* Assignment *
Could you return the data below exactly as it appears?

* Data for this task *
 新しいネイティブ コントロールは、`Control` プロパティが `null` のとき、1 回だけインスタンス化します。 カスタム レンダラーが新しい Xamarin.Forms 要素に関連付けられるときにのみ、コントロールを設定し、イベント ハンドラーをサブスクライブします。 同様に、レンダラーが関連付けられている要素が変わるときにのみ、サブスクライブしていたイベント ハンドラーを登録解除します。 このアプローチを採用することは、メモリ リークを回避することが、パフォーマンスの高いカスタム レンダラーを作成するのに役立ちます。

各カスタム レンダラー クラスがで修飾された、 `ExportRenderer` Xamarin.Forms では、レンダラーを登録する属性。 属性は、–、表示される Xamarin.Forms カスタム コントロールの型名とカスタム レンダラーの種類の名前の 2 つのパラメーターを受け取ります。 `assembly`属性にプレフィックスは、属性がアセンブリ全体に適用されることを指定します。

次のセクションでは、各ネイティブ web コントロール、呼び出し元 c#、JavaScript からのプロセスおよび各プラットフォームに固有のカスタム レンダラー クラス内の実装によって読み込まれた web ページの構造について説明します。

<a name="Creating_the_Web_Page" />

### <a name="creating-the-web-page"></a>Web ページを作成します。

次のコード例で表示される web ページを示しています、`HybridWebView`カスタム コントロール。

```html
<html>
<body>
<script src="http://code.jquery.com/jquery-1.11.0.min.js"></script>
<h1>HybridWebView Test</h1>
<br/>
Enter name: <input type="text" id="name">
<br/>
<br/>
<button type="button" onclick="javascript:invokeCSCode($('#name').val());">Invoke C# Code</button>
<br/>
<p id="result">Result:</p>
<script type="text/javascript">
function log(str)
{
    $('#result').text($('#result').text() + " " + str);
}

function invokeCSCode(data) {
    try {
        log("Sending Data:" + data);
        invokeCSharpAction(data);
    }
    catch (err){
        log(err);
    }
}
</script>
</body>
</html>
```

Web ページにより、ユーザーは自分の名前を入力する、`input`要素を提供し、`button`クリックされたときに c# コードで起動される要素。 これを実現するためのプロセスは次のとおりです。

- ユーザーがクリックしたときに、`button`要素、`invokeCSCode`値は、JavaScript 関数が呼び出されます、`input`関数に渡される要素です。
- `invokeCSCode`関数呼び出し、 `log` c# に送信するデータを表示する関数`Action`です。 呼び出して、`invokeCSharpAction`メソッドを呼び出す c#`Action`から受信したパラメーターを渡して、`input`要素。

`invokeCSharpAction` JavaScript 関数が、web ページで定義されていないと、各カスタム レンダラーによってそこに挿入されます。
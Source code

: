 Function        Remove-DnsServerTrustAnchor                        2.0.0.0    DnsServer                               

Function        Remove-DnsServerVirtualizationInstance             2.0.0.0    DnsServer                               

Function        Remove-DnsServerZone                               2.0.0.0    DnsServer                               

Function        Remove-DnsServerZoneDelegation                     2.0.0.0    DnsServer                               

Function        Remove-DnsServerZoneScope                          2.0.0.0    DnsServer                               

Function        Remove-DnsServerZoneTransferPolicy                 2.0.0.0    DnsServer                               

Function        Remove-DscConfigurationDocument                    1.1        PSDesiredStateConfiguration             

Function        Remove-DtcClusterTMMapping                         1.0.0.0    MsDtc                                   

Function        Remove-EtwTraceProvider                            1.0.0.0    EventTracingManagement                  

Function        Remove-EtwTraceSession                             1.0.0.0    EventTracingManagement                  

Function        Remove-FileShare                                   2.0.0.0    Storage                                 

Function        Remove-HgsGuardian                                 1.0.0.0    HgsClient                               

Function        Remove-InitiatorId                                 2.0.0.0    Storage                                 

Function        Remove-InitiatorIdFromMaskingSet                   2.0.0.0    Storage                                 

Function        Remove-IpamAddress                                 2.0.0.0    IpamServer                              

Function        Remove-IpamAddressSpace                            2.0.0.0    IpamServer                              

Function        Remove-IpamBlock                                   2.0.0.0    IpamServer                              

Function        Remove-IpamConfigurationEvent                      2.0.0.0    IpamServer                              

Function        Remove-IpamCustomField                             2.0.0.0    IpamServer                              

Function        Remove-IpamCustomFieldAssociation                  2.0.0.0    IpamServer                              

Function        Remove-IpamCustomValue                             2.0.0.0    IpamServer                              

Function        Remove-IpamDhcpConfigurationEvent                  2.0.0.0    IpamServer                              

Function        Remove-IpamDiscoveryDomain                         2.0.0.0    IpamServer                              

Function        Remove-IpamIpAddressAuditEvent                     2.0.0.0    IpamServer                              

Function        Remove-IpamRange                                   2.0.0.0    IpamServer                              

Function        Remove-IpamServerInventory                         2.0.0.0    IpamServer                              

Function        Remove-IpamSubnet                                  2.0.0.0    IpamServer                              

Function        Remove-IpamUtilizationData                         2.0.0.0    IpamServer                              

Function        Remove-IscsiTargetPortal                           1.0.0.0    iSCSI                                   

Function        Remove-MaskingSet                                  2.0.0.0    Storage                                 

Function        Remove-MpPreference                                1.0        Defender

* Exercise output *
 新しいネイティブ コントロールは、`Control` プロパティが `null` のとき、1 回だけインスタンス化します。 カスタム レンダラーが新しい Xamarin.Forms 要素に関連付けられるときにのみ、コントロールを設定し、イベント ハンドラーをサブスクライブします。 同様に、レンダラーが関連付けられている要素が変わるときにのみ、サブスクライブしていたイベント ハンドラーを登録解除します。 このアプローチを採用することは、メモリ リークを回避することが、パフォーマンスの高いカスタム レンダラーを作成するのに役立ちます。

各カスタム レンダラー クラスがで修飾された、 `ExportRenderer` Xamarin.Forms では、レンダラーを登録する属性。 属性は、–、表示される Xamarin.Forms カスタム コントロールの型名とカスタム レンダラーの種類の名前の 2 つのパラメーターを受け取ります。 `assembly`属性にプレフィックスは、属性がアセンブリ全体に適用されることを指定します。

次のセクションでは、各ネイティブ web コントロール、呼び出し元 c#、JavaScript からのプロセスおよび各プラットフォームに固有のカスタム レンダラー クラス内の実装によって読み込まれた web ページの構造について説明します。

<a name="Creating_the_Web_Page" />

### <a name="creating-the-web-page"></a>Web ページを作成します。

次のコード例で表示される web ページを示しています、`HybridWebView`カスタム コントロール。

```html
<html>
<body>
<script src="http://code.jquery.com/jquery-1.11.0.min.js"></script>
<h1>HybridWebView Test</h1>
<br/>
Enter name: <input type="text" id="name">
<br/>
<br/>
<button type="button" onclick="javascript:invokeCSCode($('#name').val());">Invoke C# Code</button>
<br/>
<p id="result">Result:</p>
<script type="text/javascript">
function log(str)
{
    $('#result').text($('#result').text() + " " + str);
}

function invokeCSCode(data) {
    try {
        log("Sending Data:" + data);
        invokeCSharpAction(data);
    }
    catch (err){
        log(err);
    }
}
</script>
</body>
</html>
```

Web ページにより、ユーザーは自分の名前を入力する、`input`要素を提供し、`button`クリックされたときに c# コードで起動される要素。 これを実現するためのプロセスは次のとおりです。

- ユーザーがクリックしたときに、`button`要素、`invokeCSCode`値は、JavaScript 関数が呼び出されます、`input`関数に渡される要素です。
- `invokeCSCode`関数呼び出し、 `log` c# に送信するデータを表示する関数`Action`です。 呼び出して、`invokeCSharpAction`メソッドを呼び出す c#`Action`から受信したパラメーターを渡して、`input`要素。

`invokeCSharpAction` JavaScript 関数が、web ページで定義されていないと、各カスタム レンダラーによってそこに挿入されます。
Source code

: Function        Remove-DnsServerTrustAnchor                        2.0.0.0    DnsServer                               

Function        Remove-DnsServerVirtualizationInstance             2.0.0.0    DnsServer                               

Function        Remove-DnsServerZone                               2.0.0.0    DnsServer                               

Function        Remove-DnsServerZoneDelegation                     2.0.0.0    DnsServer                               

Function        Remove-DnsServerZoneScope                          2.0.0.0    DnsServer                               

Function        Remove-DnsServerZoneTransferPolicy                 2.0.0.0    DnsServer                               

Function        Remove-DscConfigurationDocument                    1.1        PSDesiredStateConfiguration             

Function        Remove-DtcClusterTMMapping                         1.0.0.0    MsDtc                                   

Function        Remove-EtwTraceProvider                            1.0.0.0    EventTracingManagement                  

Function        Remove-EtwTraceSession                             1.0.0.0    EventTracingManagement                  

Function        Remove-FileShare                                   2.0.0.0    Storage                                 

Function        Remove-HgsGuardian                                 1.0.0.0    HgsClient                               

Function        Remove-InitiatorId                                 2.0.0.0    Storage                                 

Function        Remove-InitiatorIdFromMaskingSet                   2.0.0.0    Storage                                 

Function        Remove-IpamAddress                                 2.0.0.0    IpamServer                              

Function        Remove-IpamAddressSpace                            2.0.0.0    IpamServer                              

Function        Remove-IpamBlock                                   2.0.0.0    IpamServer                              

Function        Remove-IpamConfigurationEvent                      2.0.0.0    IpamServer                              

Function        Remove-IpamCustomField                             2.0.0.0    IpamServer                              

Function        Remove-IpamCustomFieldAssociation                  2.0.0.0    IpamServer                              

Function        Remove-IpamCustomValue                             2.0.0.0    IpamServer                              

Function        Remove-IpamDhcpConfigurationEvent                  2.0.0.0    IpamServer                              

Function        Remove-IpamDiscoveryDomain                         2.0.0.0    IpamServer                              

Function        Remove-IpamIpAddressAuditEvent                     2.0.0.0    IpamServer                              

Function        Remove-IpamRange                                   2.0.0.0    IpamServer                              

Function        Remove-IpamServerInventory                         2.0.0.0    IpamServer                              

Function        Remove-IpamSubnet                                  2.0.0.0    IpamServer                              

Function        Remove-IpamUtilizationData                         2.0.0.0    IpamServer                              

Function        Remove-IscsiTargetPortal                           1.0.0.0    iSCSI                                   

Function        Remove-MaskingSet                                  2.0.0.0    Storage                                 

Function        Remove-MpPreference                                1.0        Defender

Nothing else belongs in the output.